Task statement: The entries below must be copied exactly as they are.

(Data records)
|---|
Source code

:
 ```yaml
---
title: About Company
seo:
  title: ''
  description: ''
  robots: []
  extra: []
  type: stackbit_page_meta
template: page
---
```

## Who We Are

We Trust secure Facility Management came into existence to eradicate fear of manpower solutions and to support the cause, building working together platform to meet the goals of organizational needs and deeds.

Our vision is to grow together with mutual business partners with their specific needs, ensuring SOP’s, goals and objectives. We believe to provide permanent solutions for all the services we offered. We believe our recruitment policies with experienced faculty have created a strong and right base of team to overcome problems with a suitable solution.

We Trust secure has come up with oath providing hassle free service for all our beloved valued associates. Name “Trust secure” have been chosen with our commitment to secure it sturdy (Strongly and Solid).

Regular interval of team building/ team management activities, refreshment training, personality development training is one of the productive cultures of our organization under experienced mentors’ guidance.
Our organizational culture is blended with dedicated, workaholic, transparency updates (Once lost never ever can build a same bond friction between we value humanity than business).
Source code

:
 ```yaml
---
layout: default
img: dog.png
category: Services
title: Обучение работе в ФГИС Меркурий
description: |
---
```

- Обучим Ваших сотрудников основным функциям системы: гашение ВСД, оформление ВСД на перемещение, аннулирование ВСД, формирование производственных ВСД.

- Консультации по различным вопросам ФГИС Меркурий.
|---|
Finished task:
Source code

:
 ```yaml
---
title: About Company
seo:
  title: ''
  description: ''
  robots: []
  extra: []
  type: stackbit_page_meta
template: page
---
```

## Who We Are

We Trust secure Facility Management came into existence to eradicate fear of manpower solutions and to support the cause, building working together platform to meet the goals of organizational needs and deeds.

Our vision is to grow together with mutual business partners with their specific needs, ensuring SOP’s, goals and objectives. We believe to provide permanent solutions for all the services we offered. We believe our recruitment policies with experienced faculty have created a strong and right base of team to overcome problems with a suitable solution.

We Trust secure has come up with oath providing hassle free service for all our beloved valued associates. Name “Trust secure” have been chosen with our commitment to secure it sturdy (Strongly and Solid).

Regular interval of team building/ team management activities, refreshment training, personality development training is one of the productive cultures of our organization under experienced mentors’ guidance.
Our organizational culture is blended with dedicated, workaholic, transparency updates (Once lost never ever can build a same bond friction between we value humanity than business).
Source code

:
 ```yaml
---
layout: default
img: dog.png
category: Services
title: Обучение работе в ФГИС Меркурий
description: |
---
```

- Обучим Ваших сотрудников основным функциям системы: гашение ВСД, оформление ВСД на перемещение, аннулирование ВСД, формирование производственных ВСД.

- Консультации по различным вопросам ФГИС Меркурий.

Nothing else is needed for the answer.